**ASSIGNMENT:**
Your response should consist of the records below, repeated exactly.

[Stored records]
.....

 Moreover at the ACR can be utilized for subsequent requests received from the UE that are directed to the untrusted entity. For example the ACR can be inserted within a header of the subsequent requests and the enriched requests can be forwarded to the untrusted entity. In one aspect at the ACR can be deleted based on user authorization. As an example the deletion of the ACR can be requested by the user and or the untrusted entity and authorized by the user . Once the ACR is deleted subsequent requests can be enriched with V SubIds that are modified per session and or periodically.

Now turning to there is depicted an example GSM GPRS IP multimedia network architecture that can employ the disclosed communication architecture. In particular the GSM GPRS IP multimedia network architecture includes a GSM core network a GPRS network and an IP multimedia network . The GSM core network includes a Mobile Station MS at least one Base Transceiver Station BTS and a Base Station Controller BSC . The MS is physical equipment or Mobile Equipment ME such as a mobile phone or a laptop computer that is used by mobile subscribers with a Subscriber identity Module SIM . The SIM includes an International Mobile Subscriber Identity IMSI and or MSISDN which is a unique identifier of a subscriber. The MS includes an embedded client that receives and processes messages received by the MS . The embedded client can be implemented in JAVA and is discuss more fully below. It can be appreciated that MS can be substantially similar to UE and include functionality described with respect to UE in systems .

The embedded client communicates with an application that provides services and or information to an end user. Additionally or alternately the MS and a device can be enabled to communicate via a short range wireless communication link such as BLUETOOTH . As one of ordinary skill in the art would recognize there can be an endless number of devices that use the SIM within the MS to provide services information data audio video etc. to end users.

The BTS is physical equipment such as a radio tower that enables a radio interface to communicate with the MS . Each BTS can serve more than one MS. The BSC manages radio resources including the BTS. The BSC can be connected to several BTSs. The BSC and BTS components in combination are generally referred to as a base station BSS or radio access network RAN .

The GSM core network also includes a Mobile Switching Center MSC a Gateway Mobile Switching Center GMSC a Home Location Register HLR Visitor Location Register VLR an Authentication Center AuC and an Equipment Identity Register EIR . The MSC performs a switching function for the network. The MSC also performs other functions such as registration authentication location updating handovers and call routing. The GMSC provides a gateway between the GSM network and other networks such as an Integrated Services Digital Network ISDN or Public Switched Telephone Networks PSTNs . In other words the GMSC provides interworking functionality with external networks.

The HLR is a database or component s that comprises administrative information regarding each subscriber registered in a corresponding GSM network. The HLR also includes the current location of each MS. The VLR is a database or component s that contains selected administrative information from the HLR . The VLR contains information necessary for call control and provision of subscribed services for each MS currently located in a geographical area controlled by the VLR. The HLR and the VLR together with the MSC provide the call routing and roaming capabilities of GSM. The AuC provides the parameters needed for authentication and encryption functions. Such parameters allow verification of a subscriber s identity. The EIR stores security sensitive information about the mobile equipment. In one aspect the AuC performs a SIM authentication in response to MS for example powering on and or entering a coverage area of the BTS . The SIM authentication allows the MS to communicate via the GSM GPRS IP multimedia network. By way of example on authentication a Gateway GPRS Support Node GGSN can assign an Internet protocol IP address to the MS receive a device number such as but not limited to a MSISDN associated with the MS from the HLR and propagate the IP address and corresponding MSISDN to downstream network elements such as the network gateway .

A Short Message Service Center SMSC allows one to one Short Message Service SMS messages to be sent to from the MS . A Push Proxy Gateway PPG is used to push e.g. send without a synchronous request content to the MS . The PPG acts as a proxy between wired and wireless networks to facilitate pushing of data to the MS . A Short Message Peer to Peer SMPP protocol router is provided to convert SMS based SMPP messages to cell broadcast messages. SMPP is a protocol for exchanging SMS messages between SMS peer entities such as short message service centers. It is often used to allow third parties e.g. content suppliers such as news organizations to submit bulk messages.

.....

**WORKED SOLUTION:**
 Moreover at the ACR can be utilized for subsequent requests received from the UE that are directed to the untrusted entity. For example the ACR can be inserted within a header of the subsequent requests and the enriched requests can be forwarded to the untrusted entity. In one aspect at the ACR can be deleted based on user authorization. As an example the deletion of the ACR can be requested by the user and or the untrusted entity and authorized by the user . Once the ACR is deleted subsequent requests can be enriched with V SubIds that are modified per session and or periodically.

Now turning to there is depicted an example GSM GPRS IP multimedia network architecture that can employ the disclosed communication architecture. In particular the GSM GPRS IP multimedia network architecture includes a GSM core network a GPRS network and an IP multimedia network . The GSM core network includes a Mobile Station MS at least one Base Transceiver Station BTS and a Base Station Controller BSC . The MS is physical equipment or Mobile Equipment ME such as a mobile phone or a laptop computer that is used by mobile subscribers with a Subscriber identity Module SIM . The SIM includes an International Mobile Subscriber Identity IMSI and or MSISDN which is a unique identifier of a subscriber. The MS includes an embedded client that receives and processes messages received by the MS . The embedded client can be implemented in JAVA and is discuss more fully below. It can be appreciated that MS can be substantially similar to UE and include functionality described with respect to UE in systems .

The embedded client communicates with an application that provides services and or information to an end user. Additionally or alternately the MS and a device can be enabled to communicate via a short range wireless communication link such as BLUETOOTH . As one of ordinary skill in the art would recognize there can be an endless number of devices that use the SIM within the MS to provide services information data audio video etc. to end users.

The BTS is physical equipment such as a radio tower that enables a radio interface to communicate with the MS . Each BTS can serve more than one MS. The BSC manages radio resources including the BTS. The BSC can be connected to several BTSs. The BSC and BTS components in combination are generally referred to as a base station BSS or radio access network RAN .

The GSM core network also includes a Mobile Switching Center MSC a Gateway Mobile Switching Center GMSC a Home Location Register HLR Visitor Location Register VLR an Authentication Center AuC and an Equipment Identity Register EIR . The MSC performs a switching function for the network. The MSC also performs other functions such as registration authentication location updating handovers and call routing. The GMSC provides a gateway between the GSM network and other networks such as an Integrated Services Digital Network ISDN or Public Switched Telephone Networks PSTNs . In other words the GMSC provides interworking functionality with external networks.

The HLR is a database or component s that comprises administrative information regarding each subscriber registered in a corresponding GSM network. The HLR also includes the current location of each MS. The VLR is a database or component s that contains selected administrative information from the HLR . The VLR contains information necessary for call control and provision of subscribed services for each MS currently located in a geographical area controlled by the VLR. The HLR and the VLR together with the MSC provide the call routing and roaming capabilities of GSM. The AuC provides the parameters needed for authentication and encryption functions. Such parameters allow verification of a subscriber s identity. The EIR stores security sensitive information about the mobile equipment. In one aspect the AuC performs a SIM authentication in response to MS for example powering on and or entering a coverage area of the BTS . The SIM authentication allows the MS to communicate via the GSM GPRS IP multimedia network. By way of example on authentication a Gateway GPRS Support Node GGSN can assign an Internet protocol IP address to the MS receive a device number such as but not limited to a MSISDN associated with the MS from the HLR and propagate the IP address and corresponding MSISDN to downstream network elements such as the network gateway .

A Short Message Service Center SMSC allows one to one Short Message Service SMS messages to be sent to from the MS . A Push Proxy Gateway PPG is used to push e.g. send without a synchronous request content to the MS . The PPG acts as a proxy between wired and wireless networks to facilitate pushing of data to the MS . A Short Message Peer to Peer SMPP protocol router is provided to convert SMS based SMPP messages to cell broadcast messages. SMPP is a protocol for exchanging SMS messages between SMS peer entities such as short message service centers. It is often used to allow third parties e.g. content suppliers such as news organizations to submit bulk messages.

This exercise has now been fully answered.